> [YOUR INSTRUCTIONS] Lines with "instance": pull these out of the listing below.

> [INFORMATION GIVEN]
=-=-=
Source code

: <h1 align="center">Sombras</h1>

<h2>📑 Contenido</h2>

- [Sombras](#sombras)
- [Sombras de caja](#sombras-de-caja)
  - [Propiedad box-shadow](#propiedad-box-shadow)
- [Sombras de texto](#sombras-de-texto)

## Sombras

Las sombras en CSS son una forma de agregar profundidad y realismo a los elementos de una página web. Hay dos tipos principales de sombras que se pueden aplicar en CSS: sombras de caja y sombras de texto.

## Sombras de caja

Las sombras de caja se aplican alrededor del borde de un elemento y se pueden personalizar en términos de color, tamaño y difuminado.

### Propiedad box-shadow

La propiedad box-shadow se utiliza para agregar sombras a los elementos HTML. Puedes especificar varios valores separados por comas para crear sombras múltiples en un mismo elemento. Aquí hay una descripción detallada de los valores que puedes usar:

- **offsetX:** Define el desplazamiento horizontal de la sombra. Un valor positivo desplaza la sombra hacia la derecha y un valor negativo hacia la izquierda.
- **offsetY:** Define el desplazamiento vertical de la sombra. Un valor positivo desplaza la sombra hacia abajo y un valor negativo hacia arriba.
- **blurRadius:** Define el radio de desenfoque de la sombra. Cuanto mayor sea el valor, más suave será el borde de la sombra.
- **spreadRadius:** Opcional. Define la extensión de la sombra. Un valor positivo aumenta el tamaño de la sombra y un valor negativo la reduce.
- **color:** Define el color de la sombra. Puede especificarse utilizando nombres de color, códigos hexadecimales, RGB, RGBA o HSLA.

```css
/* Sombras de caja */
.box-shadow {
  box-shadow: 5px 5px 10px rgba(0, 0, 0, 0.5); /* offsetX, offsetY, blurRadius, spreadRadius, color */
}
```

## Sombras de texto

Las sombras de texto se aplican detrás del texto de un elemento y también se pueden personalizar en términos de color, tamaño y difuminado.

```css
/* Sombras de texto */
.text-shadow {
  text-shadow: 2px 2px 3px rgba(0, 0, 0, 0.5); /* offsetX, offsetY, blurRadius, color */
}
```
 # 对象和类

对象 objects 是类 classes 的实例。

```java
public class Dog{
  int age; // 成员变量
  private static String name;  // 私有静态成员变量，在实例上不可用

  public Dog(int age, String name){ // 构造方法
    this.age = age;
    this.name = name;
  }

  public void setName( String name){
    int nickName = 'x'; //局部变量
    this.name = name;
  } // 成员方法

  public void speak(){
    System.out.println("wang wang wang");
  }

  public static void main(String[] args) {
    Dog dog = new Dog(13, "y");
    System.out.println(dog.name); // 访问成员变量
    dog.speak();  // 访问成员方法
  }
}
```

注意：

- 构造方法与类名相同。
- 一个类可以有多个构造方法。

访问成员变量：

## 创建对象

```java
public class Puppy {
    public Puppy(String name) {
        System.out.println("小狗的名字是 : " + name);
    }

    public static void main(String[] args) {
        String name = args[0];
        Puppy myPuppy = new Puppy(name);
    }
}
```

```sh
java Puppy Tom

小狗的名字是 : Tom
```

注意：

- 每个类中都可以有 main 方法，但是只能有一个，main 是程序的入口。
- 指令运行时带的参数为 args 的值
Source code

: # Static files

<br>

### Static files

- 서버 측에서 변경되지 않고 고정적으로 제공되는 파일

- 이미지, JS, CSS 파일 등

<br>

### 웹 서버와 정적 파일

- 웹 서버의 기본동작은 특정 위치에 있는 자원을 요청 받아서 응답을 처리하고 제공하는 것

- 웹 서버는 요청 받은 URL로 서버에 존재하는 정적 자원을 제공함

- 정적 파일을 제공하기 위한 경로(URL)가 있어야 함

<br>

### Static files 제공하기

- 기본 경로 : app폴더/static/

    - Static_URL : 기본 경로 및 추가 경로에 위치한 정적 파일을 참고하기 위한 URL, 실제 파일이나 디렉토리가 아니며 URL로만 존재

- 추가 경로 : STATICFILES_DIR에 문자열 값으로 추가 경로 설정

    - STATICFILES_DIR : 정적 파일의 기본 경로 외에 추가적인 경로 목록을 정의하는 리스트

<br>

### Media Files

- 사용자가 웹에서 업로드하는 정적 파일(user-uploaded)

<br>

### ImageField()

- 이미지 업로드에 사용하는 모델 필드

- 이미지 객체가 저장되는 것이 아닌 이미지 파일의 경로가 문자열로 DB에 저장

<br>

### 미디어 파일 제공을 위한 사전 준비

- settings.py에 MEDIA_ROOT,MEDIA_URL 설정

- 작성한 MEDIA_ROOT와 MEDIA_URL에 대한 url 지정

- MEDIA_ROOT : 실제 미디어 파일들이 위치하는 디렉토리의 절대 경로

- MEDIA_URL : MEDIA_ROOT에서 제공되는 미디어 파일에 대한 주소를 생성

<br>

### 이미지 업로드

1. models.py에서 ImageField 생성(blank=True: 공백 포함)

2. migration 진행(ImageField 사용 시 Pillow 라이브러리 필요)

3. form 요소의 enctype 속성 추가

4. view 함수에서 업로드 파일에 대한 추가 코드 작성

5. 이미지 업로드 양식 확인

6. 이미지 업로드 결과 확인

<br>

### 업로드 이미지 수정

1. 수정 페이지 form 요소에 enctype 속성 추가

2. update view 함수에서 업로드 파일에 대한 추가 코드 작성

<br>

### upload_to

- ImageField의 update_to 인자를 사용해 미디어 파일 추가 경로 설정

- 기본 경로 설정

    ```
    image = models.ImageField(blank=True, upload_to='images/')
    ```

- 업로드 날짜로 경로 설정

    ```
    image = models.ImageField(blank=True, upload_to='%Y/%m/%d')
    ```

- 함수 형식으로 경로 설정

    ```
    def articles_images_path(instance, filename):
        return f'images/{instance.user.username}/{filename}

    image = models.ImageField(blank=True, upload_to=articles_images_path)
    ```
=-=-=
> [ANSWER BELOW]
    def articles_images_path(instance, filename):
        return f'images/{instance.user.username}/{filename}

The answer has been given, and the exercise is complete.